Что же касается тематического диапазона Бродского, то он — и вовсе самое лучшее свидетельство его "русскости". Бродского постоянно занимают все те и все то, что, казалось бы, далеко отстоит от его внешне отчужденной, стоической маски. Всемирная отзывчивость таинственным образом проникает в стройные ряды характерных для него "римских" аллегорий и расстраивает их вычурные построения. То и дело рядом с консулами, легионерами и марками аврелиями у Бродского возникают совсем другие, пронзительные, отчетливо русские образы. "Пришел сон из семи сел…", "В деревне Бог живет не по углам…", "Колесник умер, бондарь уехал в Архангельск к жене…", "Ты забыла деревню, затерянную в болотах…" — эти и другие "северные" стихи мог написать только человек, искренне полюбивший деревню — несмотря на то, что не там он родился, не там ему и умирать. Собственно, сам "сельскохозяйственный рабочий Бродский", впоследствии возражая на визгливый правозащитный крик ("Ах как вы там наверное страдали!"), просто и смело говорил, что так хорошо, как там, ему нигде и никогда не было. Я не оговорился, отрицать "страдания" на виду у настырно сочувствующей публики — была явная умственная смелость. Неудивительно, что Бродский прекратил всякие отношения с либеральным профессором Эткиндом, когда тот опубликовал на Западе патетическую книгу о суде над "тунеядцем". Выставлять себя в качестве жертвы, когда в России были и есть жертвы истинные, — недостойно, и именно этим в определенных ситуациях человек консервативного склада отличается от недоумков, кричавших в эфире задолжавшего НТВ, что "мы будем умирать как Мандельштам".

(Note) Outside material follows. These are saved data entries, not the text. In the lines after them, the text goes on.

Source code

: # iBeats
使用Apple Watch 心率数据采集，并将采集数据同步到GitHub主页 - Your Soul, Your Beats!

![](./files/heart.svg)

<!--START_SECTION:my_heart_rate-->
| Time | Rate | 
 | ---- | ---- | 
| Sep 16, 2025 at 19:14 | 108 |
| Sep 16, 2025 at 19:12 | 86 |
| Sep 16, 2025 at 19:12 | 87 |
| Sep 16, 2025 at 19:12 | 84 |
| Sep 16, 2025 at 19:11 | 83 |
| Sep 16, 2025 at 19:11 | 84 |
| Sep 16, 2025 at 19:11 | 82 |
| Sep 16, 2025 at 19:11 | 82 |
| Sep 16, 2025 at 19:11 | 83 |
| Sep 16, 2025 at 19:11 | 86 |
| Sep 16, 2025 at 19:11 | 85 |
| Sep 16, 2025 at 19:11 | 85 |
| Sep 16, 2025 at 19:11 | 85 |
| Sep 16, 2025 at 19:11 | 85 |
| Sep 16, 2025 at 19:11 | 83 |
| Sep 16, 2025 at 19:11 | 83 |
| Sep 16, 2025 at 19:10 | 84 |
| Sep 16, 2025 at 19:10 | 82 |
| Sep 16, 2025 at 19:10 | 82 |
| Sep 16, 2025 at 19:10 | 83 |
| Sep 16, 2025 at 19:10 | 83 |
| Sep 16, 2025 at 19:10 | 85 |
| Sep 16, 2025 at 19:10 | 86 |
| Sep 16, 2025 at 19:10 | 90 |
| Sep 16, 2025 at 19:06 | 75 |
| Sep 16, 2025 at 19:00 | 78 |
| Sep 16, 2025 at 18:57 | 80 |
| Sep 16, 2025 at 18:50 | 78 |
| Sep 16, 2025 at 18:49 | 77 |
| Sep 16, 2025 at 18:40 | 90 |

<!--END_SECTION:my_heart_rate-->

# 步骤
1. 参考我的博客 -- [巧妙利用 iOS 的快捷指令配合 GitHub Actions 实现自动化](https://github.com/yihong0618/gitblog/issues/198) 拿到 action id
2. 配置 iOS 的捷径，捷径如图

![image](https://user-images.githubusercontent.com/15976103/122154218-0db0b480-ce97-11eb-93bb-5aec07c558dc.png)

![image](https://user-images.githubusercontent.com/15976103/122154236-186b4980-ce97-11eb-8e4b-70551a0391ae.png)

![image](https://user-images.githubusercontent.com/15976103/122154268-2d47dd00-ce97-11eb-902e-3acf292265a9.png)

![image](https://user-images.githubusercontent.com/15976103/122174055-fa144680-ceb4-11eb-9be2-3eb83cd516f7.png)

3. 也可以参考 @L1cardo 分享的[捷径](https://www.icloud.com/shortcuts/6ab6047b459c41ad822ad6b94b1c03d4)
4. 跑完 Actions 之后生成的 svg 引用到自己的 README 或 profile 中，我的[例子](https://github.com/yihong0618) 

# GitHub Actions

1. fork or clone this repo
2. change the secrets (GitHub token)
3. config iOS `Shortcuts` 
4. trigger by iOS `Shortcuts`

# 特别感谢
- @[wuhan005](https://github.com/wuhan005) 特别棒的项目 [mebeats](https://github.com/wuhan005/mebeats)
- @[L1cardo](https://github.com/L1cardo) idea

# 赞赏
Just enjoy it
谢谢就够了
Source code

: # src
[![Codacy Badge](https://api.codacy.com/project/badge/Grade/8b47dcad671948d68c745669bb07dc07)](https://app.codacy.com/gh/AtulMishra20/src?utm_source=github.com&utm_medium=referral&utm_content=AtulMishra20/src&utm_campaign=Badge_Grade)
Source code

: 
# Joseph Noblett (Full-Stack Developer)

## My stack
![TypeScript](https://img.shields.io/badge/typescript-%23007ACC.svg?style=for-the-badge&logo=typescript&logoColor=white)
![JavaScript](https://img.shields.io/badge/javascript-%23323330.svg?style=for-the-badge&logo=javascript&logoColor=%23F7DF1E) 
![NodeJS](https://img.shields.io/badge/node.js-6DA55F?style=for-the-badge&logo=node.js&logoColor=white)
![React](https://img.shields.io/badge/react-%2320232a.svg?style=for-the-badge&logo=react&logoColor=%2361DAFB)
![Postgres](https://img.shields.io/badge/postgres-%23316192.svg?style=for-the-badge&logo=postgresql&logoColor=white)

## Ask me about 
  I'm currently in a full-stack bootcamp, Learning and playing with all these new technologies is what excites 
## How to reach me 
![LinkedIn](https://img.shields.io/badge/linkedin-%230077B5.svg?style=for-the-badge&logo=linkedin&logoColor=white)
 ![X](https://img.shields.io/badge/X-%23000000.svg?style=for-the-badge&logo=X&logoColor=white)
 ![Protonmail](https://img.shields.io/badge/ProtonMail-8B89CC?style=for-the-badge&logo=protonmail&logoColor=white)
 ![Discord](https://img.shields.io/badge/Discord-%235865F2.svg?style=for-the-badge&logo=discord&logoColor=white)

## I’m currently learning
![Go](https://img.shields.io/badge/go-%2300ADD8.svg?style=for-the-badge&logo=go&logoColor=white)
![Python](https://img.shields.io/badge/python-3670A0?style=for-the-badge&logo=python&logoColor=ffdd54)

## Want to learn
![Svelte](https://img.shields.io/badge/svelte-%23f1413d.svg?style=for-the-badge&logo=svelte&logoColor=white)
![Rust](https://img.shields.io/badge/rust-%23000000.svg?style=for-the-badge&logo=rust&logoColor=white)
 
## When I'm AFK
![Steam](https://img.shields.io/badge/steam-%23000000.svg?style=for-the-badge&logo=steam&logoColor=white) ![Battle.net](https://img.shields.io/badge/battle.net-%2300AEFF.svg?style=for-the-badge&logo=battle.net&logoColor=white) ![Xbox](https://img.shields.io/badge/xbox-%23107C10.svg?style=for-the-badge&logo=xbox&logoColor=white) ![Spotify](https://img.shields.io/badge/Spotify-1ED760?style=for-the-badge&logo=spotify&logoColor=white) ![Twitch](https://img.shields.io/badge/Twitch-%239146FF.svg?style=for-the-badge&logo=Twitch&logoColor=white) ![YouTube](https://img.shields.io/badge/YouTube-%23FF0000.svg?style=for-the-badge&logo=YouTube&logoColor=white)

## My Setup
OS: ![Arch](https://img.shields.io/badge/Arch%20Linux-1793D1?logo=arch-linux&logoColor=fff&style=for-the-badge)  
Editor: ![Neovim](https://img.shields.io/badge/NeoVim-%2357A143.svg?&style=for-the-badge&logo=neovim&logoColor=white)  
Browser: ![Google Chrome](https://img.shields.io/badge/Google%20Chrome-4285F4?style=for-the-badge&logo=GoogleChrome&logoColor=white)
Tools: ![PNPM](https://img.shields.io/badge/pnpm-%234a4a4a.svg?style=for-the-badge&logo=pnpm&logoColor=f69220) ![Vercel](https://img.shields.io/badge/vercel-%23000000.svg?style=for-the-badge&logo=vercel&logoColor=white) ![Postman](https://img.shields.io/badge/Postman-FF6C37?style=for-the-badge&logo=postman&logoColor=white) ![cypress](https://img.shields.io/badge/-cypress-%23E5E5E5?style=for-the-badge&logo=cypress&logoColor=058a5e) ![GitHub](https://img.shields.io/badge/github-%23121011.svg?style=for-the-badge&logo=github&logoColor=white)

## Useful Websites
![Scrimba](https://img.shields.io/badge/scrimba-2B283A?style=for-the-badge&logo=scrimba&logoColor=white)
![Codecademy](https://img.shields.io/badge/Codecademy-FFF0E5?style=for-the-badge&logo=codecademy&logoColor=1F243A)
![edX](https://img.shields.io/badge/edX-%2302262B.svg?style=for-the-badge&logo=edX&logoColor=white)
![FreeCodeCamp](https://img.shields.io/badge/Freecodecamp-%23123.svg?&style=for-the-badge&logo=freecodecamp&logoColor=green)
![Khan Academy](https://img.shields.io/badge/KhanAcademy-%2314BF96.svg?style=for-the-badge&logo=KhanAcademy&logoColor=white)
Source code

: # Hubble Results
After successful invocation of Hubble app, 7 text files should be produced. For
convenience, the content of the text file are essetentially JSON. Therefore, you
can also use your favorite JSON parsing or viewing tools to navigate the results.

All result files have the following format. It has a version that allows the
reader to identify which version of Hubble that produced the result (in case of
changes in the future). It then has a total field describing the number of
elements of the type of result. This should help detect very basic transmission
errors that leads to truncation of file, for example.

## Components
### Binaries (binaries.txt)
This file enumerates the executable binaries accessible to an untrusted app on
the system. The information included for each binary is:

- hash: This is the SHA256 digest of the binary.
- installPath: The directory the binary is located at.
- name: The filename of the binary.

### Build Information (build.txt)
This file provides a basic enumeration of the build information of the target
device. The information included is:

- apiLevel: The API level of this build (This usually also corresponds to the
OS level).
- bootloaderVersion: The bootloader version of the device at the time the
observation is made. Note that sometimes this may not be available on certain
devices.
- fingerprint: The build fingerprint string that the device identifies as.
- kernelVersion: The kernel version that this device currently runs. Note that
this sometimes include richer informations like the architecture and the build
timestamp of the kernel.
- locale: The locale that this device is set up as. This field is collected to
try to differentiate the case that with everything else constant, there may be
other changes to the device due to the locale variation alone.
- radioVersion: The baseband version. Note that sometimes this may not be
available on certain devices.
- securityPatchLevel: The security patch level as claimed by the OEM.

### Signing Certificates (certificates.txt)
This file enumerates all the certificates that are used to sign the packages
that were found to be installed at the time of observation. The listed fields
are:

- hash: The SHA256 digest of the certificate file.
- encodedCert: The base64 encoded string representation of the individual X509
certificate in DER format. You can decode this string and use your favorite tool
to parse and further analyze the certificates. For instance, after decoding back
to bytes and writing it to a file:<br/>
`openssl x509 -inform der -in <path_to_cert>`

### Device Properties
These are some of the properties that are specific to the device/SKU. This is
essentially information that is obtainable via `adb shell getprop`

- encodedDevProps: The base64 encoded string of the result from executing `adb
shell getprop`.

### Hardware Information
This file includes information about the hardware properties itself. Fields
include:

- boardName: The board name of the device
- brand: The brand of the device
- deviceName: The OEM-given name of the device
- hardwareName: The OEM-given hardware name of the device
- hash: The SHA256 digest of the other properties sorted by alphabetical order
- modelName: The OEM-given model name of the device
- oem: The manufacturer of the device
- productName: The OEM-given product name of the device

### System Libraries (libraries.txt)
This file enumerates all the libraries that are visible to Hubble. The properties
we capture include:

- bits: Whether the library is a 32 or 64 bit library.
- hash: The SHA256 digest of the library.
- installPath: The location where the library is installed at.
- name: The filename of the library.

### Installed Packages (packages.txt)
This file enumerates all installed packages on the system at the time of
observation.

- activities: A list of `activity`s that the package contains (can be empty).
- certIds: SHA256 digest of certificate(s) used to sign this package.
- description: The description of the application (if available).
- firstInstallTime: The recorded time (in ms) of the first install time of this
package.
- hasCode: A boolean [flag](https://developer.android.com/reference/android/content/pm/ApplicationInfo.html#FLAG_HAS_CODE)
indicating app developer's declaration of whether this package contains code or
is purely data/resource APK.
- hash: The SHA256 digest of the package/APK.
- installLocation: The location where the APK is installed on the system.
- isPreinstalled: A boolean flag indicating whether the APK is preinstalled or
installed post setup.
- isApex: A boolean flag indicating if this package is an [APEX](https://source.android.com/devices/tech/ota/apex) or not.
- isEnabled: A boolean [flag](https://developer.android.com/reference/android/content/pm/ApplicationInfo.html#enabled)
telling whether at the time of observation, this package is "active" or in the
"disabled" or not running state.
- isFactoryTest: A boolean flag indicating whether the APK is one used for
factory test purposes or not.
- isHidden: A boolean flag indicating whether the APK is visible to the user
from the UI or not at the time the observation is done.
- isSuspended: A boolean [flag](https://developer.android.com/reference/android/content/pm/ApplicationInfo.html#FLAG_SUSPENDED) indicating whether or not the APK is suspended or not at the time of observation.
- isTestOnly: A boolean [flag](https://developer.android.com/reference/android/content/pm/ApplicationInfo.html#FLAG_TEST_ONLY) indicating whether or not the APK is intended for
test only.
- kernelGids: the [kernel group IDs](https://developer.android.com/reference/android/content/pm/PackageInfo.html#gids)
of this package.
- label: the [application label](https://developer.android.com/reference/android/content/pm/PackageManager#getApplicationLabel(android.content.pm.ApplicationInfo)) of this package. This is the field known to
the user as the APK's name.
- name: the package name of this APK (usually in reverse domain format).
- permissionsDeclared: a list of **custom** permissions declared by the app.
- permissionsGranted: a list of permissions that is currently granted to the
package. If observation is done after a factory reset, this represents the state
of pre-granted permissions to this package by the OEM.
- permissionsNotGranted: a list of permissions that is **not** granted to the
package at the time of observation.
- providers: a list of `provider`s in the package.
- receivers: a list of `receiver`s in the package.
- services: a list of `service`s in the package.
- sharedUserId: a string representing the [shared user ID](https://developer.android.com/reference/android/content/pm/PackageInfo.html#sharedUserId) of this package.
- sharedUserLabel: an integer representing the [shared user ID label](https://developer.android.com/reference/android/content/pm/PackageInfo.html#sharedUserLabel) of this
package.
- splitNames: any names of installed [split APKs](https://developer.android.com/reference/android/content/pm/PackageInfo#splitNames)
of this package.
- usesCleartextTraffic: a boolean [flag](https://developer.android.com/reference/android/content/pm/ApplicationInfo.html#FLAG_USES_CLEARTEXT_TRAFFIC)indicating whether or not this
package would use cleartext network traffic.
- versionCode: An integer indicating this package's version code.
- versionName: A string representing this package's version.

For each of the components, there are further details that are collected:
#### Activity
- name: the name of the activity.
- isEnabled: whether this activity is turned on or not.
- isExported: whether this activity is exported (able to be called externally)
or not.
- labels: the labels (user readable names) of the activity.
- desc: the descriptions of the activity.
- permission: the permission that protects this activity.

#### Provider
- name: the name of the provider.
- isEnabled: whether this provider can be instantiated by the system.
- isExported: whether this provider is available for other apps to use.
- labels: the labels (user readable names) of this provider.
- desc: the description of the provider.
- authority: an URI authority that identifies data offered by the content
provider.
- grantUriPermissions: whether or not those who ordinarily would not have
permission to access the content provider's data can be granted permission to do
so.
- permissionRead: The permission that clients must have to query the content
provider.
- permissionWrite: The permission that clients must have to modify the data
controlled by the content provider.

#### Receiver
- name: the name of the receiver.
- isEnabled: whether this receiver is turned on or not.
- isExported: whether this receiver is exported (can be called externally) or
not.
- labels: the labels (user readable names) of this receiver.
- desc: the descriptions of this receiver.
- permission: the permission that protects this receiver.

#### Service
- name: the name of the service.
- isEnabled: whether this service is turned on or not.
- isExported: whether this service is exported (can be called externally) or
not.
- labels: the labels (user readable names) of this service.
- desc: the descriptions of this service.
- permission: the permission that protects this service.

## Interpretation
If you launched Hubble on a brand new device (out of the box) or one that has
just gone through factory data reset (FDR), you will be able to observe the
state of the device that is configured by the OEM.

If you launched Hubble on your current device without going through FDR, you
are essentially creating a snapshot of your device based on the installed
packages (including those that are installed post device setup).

Русскоязычный писатель становится русским, прежде всего когда ощущает свое довольно-таки скромное место в мироздании, место, предназначенное лишь для того, чтобы сообщить вовне о состоянии соборного русского языка и мере того отчаяния, что, напротив, у каждого свое. И в этом стихи, эссе, интервью Бродского убеждают ничуть не меньше, чем проза Солженицына, Мамлеева и Лимонова, других великих русских. "Горбунов и Горчаков" или "Речь о пролитом молоке" рассказывают нам о жизни языка в России и о невероятно метафизически насыщенной (к худу ли, к благу ли) жизни его носителей ничуть не меньше, чем такая "солидная" проза, как "Архипелаг", "Шатуны" или "У нас была великая эпоха". При всем том — не забудем, что для Бродского путь к осознанию самого существования державной ("На смерть Жукова") или почвеннической тематики был в тысячу раз сложнее. Молодому человеку, выросшему в Ленинграде-Петербурге (а Бродский времен норенской ссылки был именно молодым человеком), сложно суметь "отмыслить" что-то еще кроме цивилизации и Европы, а уж тем более понять: это "что-то", с виду кривое и затрапезное, заслуживает внимания никак не меньшего, чем какой-нибудь готический стиль. Бродский — сумел, и вот хороший тому стихотворный пример: "Как славно вечером в избе, запутавшись в своей судьбе, отбросить мысли о себе (курсив мой — Д.О.) и, притворясь, что спишь, забыть о мире сволочном и слушать в сумраке ночном, как в позвоночнике печном разбушевалась мышь... столпотворению причин и содержательных мужчин предпочитая треск лучин и мышеловки сон". В этих строках глубинное русское миросозерцание проявилось у Бродского как никогда сильно. Быть русским в полной мере — значит именно предпочесть русский взгляд на мир. Лежа и притворяясь, что спишь, оценить свое, русское, сонное, уже меж тем хорошо зная и заманчивую европейскую бодрость. Иначе откуда бы в России взяться всемирной отзывчивости.